What is being asked. A word-for-word copy of the entries, with images excluded, is the expected answer.

Records for the exercise.

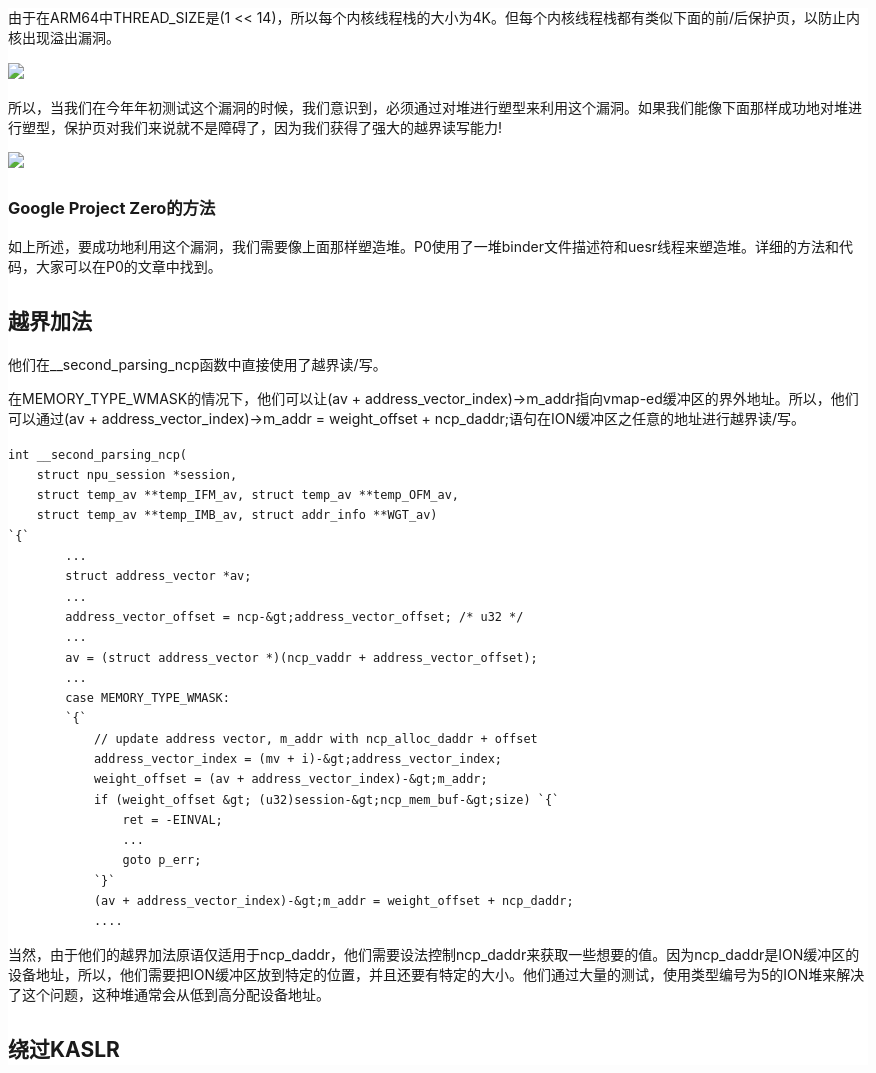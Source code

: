由于在ARM64中THREAD_SIZE是(1 &lt;&lt; 14)，所以每个内核线程栈的大小为4K。但每个内核线程栈都有类似下面的前/后保护页，以防止内核出现溢出漏洞。

[![](https://p2.ssl.qhimg.com/t013f5874a33a4e7168.png)](https://p2.ssl.qhimg.com/t013f5874a33a4e7168.png)

所以，当我们在今年年初测试这个漏洞的时候，我们意识到，必须通过对堆进行塑型来利用这个漏洞。如果我们能像下面那样成功地对堆进行塑型，保护页对我们来说就不是障碍了，因为我们获得了强大的越界读写能力!

[![](https://p3.ssl.qhimg.com/t014cd77daa425de586.png)](https://p3.ssl.qhimg.com/t014cd77daa425de586.png)

### Google Project Zero的方法

如上所述，要成功地利用这个漏洞，我们需要像上面那样塑造堆。P0使用了一堆binder文件描述符和uesr线程来塑造堆。详细的方法和代码，大家可以在P0的文章中找到。



## 越界加法

他们在__second_parsing_ncp函数中直接使用了越界读/写。

在MEMORY_TYPE_WMASK的情况下，他们可以让(av + address_vector_index)-&gt;m_addr指向vmap-ed缓冲区的界外地址。所以，他们可以通过(av + address_vector_index)-&gt;m_addr = weight_offset + ncp_daddr;语句在ION缓冲区之任意的地址进行越界读/写。 

```
int __second_parsing_ncp(
	struct npu_session *session,
	struct temp_av **temp_IFM_av, struct temp_av **temp_OFM_av,
	struct temp_av **temp_IMB_av, struct addr_info **WGT_av)
`{`
  		...
	    struct address_vector *av;
	    ...
	    address_vector_offset = ncp-&gt;address_vector_offset; /* u32 */
	    ...
	    av = (struct address_vector *)(ncp_vaddr + address_vector_offset);
	    ...
	    case MEMORY_TYPE_WMASK:
	    `{`
	        // update address vector, m_addr with ncp_alloc_daddr + offset
	        address_vector_index = (mv + i)-&gt;address_vector_index;
	        weight_offset = (av + address_vector_index)-&gt;m_addr;
	        if (weight_offset &gt; (u32)session-&gt;ncp_mem_buf-&gt;size) `{`
	            ret = -EINVAL;
	            ...
	            goto p_err;
	        `}`
	        (av + address_vector_index)-&gt;m_addr = weight_offset + ncp_daddr;
	        ....
```

当然，由于他们的越界加法原语仅适用于ncp_daddr，他们需要设法控制ncp_daddr来获取一些想要的值。因为ncp_daddr是ION缓冲区的设备地址，所以，他们需要把ION缓冲区放到特定的位置，并且还要有特定的大小。他们通过大量的测试，使用类型编号为5的ION堆来解决了这个问题，这种堆通常会从低到高分配设备地址。 



## 绕过KASLR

Written answer.
Source code

:由于在ARM64中THREAD_SIZE是(1 &lt;&lt; 14)，所以每个内核线程栈的大小为4K。但每个内核线程栈都有类似下面的前/后保护页，以防止内核出现溢出漏洞。

[![](https://p2.ssl.qhimg.com/t013f5874a33a4e7168.png)](https://p2.ssl.qhimg.com/t013f5874a33a4e7168.png)

所以，当我们在今年年初测试这个漏洞的时候，我们意识到，必须通过对堆进行塑型来利用这个漏洞。如果我们能像下面那样成功地对堆进行塑型，保护页对我们来说就不是障碍了，因为我们获得了强大的越界读写能力!

[![](https://p3.ssl.qhimg.com/t014cd77daa425de586.png)](https://p3.ssl.qhimg.com/t014cd77daa425de586.png)

### Google Project Zero的方法

如上所述，要成功地利用这个漏洞，我们需要像上面那样塑造堆。P0使用了一堆binder文件描述符和uesr线程来塑造堆。详细的方法和代码，大家可以在P0的文章中找到。



## 越界加法

他们在__second_parsing_ncp函数中直接使用了越界读/写。

在MEMORY_TYPE_WMASK的情况下，他们可以让(av + address_vector_index)-&gt;m_addr指向vmap-ed缓冲区的界外地址。所以，他们可以通过(av + address_vector_index)-&gt;m_addr = weight_offset + ncp_daddr;语句在ION缓冲区之任意的地址进行越界读/写。 

```
int __second_parsing_ncp(
	struct npu_session *session,
	struct temp_av **temp_IFM_av, struct temp_av **temp_OFM_av,
	struct temp_av **temp_IMB_av, struct addr_info **WGT_av)
`{`
  		...
	    struct address_vector *av;
	    ...
	    address_vector_offset = ncp-&gt;address_vector_offset; /* u32 */
	    ...
	    av = (struct address_vector *)(ncp_vaddr + address_vector_offset);
	    ...
	    case MEMORY_TYPE_WMASK:
	    `{`
	        // update address vector, m_addr with ncp_alloc_daddr + offset
	        address_vector_index = (mv + i)-&gt;address_vector_index;
	        weight_offset = (av + address_vector_index)-&gt;m_addr;
	        if (weight_offset &gt; (u32)session-&gt;ncp_mem_buf-&gt;size) `{`
	            ret = -EINVAL;
	            ...
	            goto p_err;
	        `}`
	        (av + address_vector_index)-&gt;m_addr = weight_offset + ncp_daddr;
	        ....
```

当然，由于他们的越界加法原语仅适用于ncp_daddr，他们需要设法控制ncp_daddr来获取一些想要的值。因为ncp_daddr是ION缓冲区的设备地址，所以，他们需要把ION缓冲区放到特定的位置，并且还要有特定的大小。他们通过大量的测试，使用类型编号为5的ION堆来解决了这个问题，这种堆通常会从低到高分配设备地址。 



## 绕过KASLR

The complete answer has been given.